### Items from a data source
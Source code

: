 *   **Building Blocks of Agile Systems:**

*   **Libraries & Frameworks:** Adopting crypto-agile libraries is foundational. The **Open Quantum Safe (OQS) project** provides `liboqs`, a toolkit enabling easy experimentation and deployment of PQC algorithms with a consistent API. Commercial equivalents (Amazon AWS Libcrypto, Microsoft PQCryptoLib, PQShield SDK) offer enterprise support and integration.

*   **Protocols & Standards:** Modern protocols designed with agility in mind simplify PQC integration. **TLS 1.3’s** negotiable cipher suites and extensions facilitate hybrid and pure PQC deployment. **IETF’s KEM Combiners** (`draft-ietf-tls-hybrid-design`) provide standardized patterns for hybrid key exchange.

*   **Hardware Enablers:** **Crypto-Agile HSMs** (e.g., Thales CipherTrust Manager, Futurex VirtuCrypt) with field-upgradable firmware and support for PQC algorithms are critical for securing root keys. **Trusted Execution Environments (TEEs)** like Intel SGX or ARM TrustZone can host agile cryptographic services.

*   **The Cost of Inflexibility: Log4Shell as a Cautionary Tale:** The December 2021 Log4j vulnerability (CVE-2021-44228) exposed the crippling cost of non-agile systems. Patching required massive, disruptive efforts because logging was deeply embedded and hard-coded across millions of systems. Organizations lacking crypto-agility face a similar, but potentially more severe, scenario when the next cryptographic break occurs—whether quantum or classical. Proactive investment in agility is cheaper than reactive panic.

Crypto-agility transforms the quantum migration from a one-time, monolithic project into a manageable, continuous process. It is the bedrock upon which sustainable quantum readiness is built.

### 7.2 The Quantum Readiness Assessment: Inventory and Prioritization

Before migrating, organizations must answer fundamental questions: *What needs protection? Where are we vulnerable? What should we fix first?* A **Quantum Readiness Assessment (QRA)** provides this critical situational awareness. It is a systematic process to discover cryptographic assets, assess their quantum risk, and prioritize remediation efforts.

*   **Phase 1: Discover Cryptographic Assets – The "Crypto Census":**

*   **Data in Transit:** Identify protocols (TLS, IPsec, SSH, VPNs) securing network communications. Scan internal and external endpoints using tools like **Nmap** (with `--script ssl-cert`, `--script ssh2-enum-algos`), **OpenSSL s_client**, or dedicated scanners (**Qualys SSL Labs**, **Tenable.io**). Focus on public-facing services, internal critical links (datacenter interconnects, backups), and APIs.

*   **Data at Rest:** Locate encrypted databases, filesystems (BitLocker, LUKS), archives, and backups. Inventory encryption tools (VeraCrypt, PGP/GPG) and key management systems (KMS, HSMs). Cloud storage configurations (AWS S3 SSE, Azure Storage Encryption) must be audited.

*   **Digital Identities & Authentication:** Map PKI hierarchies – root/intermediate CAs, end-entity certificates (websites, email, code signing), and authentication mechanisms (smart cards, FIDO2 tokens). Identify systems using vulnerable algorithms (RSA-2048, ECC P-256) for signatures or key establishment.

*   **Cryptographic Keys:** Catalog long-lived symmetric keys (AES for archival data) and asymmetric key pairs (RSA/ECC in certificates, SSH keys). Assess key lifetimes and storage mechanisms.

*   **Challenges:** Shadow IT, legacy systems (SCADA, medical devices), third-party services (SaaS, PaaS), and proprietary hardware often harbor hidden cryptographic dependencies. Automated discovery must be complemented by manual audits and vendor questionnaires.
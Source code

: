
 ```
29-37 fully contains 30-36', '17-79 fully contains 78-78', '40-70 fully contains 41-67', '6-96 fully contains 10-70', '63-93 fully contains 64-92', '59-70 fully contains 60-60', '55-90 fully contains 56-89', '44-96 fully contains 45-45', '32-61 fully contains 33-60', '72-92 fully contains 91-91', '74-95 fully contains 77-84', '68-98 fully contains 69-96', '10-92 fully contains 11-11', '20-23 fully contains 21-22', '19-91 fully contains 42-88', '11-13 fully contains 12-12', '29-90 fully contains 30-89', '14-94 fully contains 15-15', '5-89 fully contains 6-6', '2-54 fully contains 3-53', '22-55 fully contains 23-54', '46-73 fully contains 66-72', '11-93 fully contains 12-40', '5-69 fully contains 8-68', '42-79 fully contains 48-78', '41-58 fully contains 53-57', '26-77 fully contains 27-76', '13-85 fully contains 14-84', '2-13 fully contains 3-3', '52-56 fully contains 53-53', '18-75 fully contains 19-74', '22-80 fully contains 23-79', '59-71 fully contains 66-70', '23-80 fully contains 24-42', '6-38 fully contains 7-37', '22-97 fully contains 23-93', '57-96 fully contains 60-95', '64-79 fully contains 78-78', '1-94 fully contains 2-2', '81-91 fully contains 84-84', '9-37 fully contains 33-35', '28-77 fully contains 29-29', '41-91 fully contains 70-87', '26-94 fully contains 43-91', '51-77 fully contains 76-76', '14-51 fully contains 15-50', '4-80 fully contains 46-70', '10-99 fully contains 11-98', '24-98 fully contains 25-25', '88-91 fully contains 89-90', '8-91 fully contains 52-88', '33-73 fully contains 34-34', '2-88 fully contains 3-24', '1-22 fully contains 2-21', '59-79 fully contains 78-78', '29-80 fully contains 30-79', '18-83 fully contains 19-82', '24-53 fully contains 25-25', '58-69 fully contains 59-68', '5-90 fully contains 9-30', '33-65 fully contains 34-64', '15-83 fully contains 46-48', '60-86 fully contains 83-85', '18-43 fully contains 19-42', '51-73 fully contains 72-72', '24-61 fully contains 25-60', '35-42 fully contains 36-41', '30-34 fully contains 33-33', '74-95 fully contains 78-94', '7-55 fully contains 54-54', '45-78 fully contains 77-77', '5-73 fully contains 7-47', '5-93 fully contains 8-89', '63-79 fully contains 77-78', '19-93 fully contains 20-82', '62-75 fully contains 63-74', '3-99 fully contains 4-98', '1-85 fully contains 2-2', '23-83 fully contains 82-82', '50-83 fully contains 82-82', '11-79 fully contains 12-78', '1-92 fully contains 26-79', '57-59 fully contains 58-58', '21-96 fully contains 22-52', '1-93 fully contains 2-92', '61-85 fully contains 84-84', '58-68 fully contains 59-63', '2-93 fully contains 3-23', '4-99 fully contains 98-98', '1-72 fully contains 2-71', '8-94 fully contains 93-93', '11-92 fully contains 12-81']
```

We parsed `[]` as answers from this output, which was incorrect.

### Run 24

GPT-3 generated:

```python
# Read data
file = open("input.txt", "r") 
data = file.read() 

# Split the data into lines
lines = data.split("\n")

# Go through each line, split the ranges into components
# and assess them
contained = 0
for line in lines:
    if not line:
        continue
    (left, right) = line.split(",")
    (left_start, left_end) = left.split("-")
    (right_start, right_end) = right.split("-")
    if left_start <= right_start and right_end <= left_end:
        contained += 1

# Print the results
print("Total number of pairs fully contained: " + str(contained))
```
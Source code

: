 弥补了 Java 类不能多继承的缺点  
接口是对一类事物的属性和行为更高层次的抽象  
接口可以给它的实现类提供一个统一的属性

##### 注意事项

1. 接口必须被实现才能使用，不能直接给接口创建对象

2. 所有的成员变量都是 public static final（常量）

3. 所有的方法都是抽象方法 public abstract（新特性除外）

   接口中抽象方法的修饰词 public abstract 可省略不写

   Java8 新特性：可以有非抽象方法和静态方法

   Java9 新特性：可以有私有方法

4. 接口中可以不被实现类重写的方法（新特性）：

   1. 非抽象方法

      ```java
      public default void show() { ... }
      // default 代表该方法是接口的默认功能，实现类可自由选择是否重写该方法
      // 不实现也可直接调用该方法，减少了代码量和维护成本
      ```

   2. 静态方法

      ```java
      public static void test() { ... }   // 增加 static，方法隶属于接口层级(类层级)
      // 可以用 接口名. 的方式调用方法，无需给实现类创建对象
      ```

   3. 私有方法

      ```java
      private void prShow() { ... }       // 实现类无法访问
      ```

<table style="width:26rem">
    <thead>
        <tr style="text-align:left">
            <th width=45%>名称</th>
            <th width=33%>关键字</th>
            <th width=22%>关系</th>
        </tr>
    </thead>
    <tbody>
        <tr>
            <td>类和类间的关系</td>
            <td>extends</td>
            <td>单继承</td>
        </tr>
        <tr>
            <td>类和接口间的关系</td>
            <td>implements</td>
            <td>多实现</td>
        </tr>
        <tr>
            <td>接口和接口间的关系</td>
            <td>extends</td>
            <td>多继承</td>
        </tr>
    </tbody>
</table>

### WORK INSTRUCTION
Restate verbatim all lines from the start of the data through the line containing "support and integration.", with both ends kept.

### SOLVED EXERCISE
Source code

: *   **Building Blocks of Agile Systems:**

*   **Libraries & Frameworks:** Adopting crypto-agile libraries is foundational. The **Open Quantum Safe (OQS) project** provides `liboqs`, a toolkit enabling easy experimentation and deployment of PQC algorithms with a consistent API. Commercial equivalents (Amazon AWS Libcrypto, Microsoft PQCryptoLib, PQShield SDK) offer enterprise support and integration.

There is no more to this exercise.